** Opening Exercise inputs block **
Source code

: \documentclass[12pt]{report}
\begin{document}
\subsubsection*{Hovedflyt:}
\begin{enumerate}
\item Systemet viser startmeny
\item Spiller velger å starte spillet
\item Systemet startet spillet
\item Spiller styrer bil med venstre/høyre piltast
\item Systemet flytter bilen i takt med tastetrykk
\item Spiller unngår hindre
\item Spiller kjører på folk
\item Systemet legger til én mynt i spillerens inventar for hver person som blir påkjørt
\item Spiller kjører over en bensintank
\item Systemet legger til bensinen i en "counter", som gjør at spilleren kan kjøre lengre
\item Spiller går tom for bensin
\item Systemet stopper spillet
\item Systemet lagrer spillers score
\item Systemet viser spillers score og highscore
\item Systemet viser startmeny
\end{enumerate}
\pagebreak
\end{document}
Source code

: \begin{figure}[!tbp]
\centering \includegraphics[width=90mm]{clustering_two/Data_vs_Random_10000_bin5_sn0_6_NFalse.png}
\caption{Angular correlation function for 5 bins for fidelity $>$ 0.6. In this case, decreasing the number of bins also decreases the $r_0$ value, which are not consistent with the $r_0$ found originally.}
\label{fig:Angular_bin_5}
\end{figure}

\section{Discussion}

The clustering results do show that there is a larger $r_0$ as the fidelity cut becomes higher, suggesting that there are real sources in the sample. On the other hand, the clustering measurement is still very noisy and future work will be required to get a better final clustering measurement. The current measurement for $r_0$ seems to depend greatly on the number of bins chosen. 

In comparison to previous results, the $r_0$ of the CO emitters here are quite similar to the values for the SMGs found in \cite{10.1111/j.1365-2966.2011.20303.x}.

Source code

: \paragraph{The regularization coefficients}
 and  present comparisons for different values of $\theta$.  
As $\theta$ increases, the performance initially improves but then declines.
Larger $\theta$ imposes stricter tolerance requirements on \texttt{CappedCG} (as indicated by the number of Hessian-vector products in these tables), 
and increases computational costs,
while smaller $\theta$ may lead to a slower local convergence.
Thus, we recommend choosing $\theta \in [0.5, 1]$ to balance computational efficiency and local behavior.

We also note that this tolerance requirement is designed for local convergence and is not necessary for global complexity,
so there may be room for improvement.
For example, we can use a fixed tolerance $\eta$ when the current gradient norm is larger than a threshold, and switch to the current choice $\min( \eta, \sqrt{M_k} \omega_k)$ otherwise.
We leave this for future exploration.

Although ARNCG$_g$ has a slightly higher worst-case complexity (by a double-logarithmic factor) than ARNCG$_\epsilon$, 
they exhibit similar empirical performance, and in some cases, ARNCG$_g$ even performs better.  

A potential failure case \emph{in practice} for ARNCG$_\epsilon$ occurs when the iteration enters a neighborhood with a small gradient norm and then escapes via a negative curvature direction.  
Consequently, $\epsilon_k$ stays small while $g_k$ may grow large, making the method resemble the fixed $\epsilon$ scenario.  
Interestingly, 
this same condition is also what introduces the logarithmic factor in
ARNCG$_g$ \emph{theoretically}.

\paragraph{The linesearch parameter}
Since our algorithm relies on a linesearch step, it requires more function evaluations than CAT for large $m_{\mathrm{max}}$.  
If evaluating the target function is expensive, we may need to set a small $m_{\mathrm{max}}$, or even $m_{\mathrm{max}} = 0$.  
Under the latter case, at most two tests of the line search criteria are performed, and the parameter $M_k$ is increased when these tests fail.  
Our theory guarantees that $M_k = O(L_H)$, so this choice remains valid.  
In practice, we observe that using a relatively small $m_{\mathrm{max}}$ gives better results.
** Closing Exercise inputs block **
* [Work to complete]: Your task is to show every line of the listing above containing "while".

* [Answer for this exercise]:
while smaller $\theta$ may lead to a slower local convergence.
Consequently, $\epsilon_k$ stays small while $g_k$ may grow large, making the method resemble the fixed $\epsilon$ scenario.  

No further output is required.